A Arábia Saudita consegue desviar parte de seu petróleo por infraestrutura ligada ao Mar Vermelho, o que lhe dá mais condições que o Iraque para contornar Ormuz. Essa rota, somada aos preços mais altos, deixou o país em posição relativamente melhor que a de exportadores sem outra saída. 12
Mas o redirecionamento parcial não elimina o custo econômico. Ataques e interrupções regionais prejudicaram ou ameaçaram transporte, turismo e atividade comercial. Riad também enfrenta pressão para gastar mais com segurança e com infraestrutura resiliente de energia e logística. 2
15 Essas demandas disputam espaço no orçamento com os recursos necessários para sustentar planos domésticos de investimento de longo prazo.
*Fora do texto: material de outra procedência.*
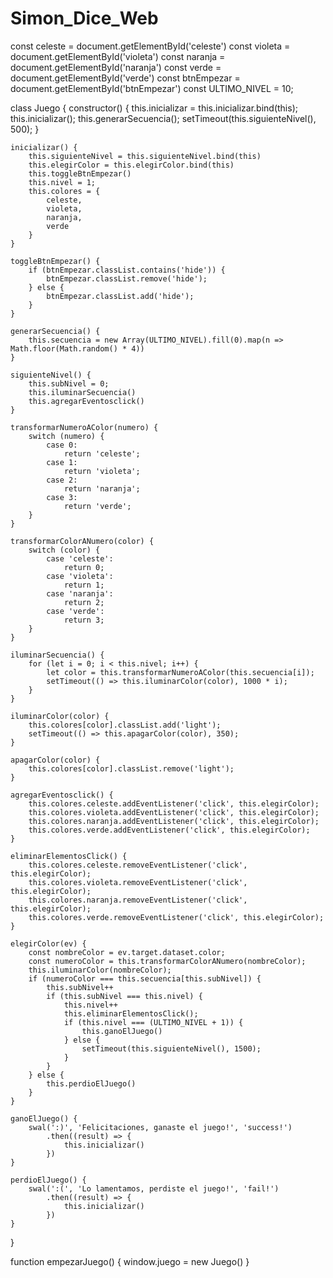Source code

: # Simon_Dice_Web

const celeste = document.getElementById('celeste')
const violeta = document.getElementById('violeta')
const naranja = document.getElementById('naranja')
const verde = document.getElementById('verde')
const btnEmpezar = document.getElementById('btnEmpezar')
const ULTIMO_NIVEL = 10;

class Juego {
    constructor() {
        this.inicializar = this.inicializar.bind(this);
        this.inicializar();
        this.generarSecuencia();
        setTimeout(this.siguienteNivel(), 500);
    }

    inicializar() {
        this.siguienteNivel = this.siguienteNivel.bind(this)
        this.elegirColor = this.elegirColor.bind(this)
        this.toggleBtnEmpezar()
        this.nivel = 1;
        this.colores = {
            celeste,
            violeta,
            naranja,
            verde
        }
    }

    toggleBtnEmpezar() {
        if (btnEmpezar.classList.contains('hide')) {
            btnEmpezar.classList.remove('hide');
        } else {
            btnEmpezar.classList.add('hide');
        }
    }

    generarSecuencia() {
        this.secuencia = new Array(ULTIMO_NIVEL).fill(0).map(n => Math.floor(Math.random() * 4))
    }

    siguienteNivel() {
        this.subNivel = 0;
        this.iluminarSecuencia()
        this.agregarEventosclick()
    }

    transformarNumeroAColor(numero) {
        switch (numero) {
            case 0:
                return 'celeste';
            case 1:
                return 'violeta';
            case 2:
                return 'naranja';
            case 3:
                return 'verde';
        }
    }

    transformarColorANumero(color) {
        switch (color) {
            case 'celeste':
                return 0;
            case 'violeta':
                return 1;
            case 'naranja':
                return 2;
            case 'verde':
                return 3;
        }
    }

    iluminarSecuencia() {
        for (let i = 0; i < this.nivel; i++) {
            let color = this.transformarNumeroAColor(this.secuencia[i]);
            setTimeout(() => this.iluminarColor(color), 1000 * i);
        }
    }

    iluminarColor(color) {
        this.colores[color].classList.add('light');
        setTimeout(() => this.apagarColor(color), 350);
    }

    apagarColor(color) {
        this.colores[color].classList.remove('light');
    }

    agregarEventosclick() {
        this.colores.celeste.addEventListener('click', this.elegirColor);
        this.colores.violeta.addEventListener('click', this.elegirColor);
        this.colores.naranja.addEventListener('click', this.elegirColor);
        this.colores.verde.addEventListener('click', this.elegirColor);
    }

    eliminarElementosClick() {
        this.colores.celeste.removeEventListener('click', this.elegirColor);
        this.colores.violeta.removeEventListener('click', this.elegirColor);
        this.colores.naranja.removeEventListener('click', this.elegirColor);
        this.colores.verde.removeEventListener('click', this.elegirColor);
    }

    elegirColor(ev) {
        const nombreColor = ev.target.dataset.color;
        const numeroColor = this.transformarColorANumero(nombreColor);
        this.iluminarColor(nombreColor);
        if (numeroColor === this.secuencia[this.subNivel]) {
            this.subNivel++
            if (this.subNivel === this.nivel) {
                this.nivel++
                this.eliminarElementosClick();
                if (this.nivel === (ULTIMO_NIVEL + 1)) {
                    this.ganoElJuego()
                } else {
                    setTimeout(this.siguienteNivel(), 1500);
                }
            }
        } else {
            this.perdioElJuego()
        }
    }

    ganoElJuego() {
        swal(':)', 'Felicitaciones, ganaste el juego!', 'success!')
            .then((result) => {
                this.inicializar()
            })
    }

    perdioElJuego() {
        swal(':(', 'Lo lamentamos, perdiste el juego!', 'fail!')
            .then((result) => {
                this.inicializar()
            })
    }
}

function empezarJuego() {
    window.juego = new Juego()
}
A vulnerabilidade do Catar é particularmente aguda porque seu modelo de exportação de GNL depende do acesso marítimo por Ormuz. A Reuters descreveu a dependência excessiva dos exportadores do Golfo desse gargalo e alertou que novos fechamentos passaram a ser um risco persistente, mesmo se houver uma paz duradoura. 3
Para o Catar, navegação segura não é uma questão logística secundária: é condição para atender clientes de GNL de modo confiável e preservar a confiança que sustenta investimentos de longa maturação no setor de gás. Uma reabertura incerta ou restrita, portanto, continuaria a pesar sobre a economia mesmo após a redução das hostilidades.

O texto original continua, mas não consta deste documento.